*** DATA FOR REVIEW

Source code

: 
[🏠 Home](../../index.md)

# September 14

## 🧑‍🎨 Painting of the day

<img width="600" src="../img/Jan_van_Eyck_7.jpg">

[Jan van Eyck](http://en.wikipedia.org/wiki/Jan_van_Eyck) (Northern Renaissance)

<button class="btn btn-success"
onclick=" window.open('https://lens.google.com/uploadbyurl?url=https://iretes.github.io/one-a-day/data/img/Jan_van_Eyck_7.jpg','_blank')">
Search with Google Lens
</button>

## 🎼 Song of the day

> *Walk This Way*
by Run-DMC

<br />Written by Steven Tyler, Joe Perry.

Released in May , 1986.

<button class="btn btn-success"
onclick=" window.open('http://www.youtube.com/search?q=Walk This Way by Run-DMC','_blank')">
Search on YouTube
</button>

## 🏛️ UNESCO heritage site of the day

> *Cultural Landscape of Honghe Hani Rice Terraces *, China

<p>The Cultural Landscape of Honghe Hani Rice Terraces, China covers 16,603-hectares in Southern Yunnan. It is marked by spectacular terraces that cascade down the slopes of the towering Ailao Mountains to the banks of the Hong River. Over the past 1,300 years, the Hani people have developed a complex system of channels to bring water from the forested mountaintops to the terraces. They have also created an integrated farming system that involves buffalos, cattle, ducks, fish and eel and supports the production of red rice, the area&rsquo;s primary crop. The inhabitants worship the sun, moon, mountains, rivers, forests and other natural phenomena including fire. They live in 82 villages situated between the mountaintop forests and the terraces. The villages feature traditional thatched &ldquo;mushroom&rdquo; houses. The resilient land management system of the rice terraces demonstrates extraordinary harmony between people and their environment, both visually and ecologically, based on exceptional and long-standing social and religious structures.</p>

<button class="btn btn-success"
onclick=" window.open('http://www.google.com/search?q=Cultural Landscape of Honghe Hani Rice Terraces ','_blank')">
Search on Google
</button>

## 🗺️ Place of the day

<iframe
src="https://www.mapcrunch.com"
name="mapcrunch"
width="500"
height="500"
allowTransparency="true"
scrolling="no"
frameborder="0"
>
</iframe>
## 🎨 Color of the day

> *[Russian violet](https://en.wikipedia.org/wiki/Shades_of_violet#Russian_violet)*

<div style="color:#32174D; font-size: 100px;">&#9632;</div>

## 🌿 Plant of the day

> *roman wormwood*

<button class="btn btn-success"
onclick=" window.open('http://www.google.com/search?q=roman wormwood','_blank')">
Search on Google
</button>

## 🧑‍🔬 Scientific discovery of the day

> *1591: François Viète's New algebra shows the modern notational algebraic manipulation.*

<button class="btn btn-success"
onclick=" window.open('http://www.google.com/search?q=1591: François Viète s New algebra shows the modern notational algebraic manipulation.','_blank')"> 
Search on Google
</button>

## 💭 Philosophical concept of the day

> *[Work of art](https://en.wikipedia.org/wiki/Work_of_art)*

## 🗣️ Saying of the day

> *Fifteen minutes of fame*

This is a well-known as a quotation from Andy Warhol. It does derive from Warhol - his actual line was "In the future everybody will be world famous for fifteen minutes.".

******

Each line that holds the string "This" is to be copied from the entries above.

> *Walk This Way*
onclick=" window.open('http://www.youtube.com/search?q=Walk This Way by Run-DMC','_blank')">
This is a well-known as a quotation from Andy Warhol. It does derive from Warhol - his actual line was "In the future everybody will be world famous for fifteen minutes.".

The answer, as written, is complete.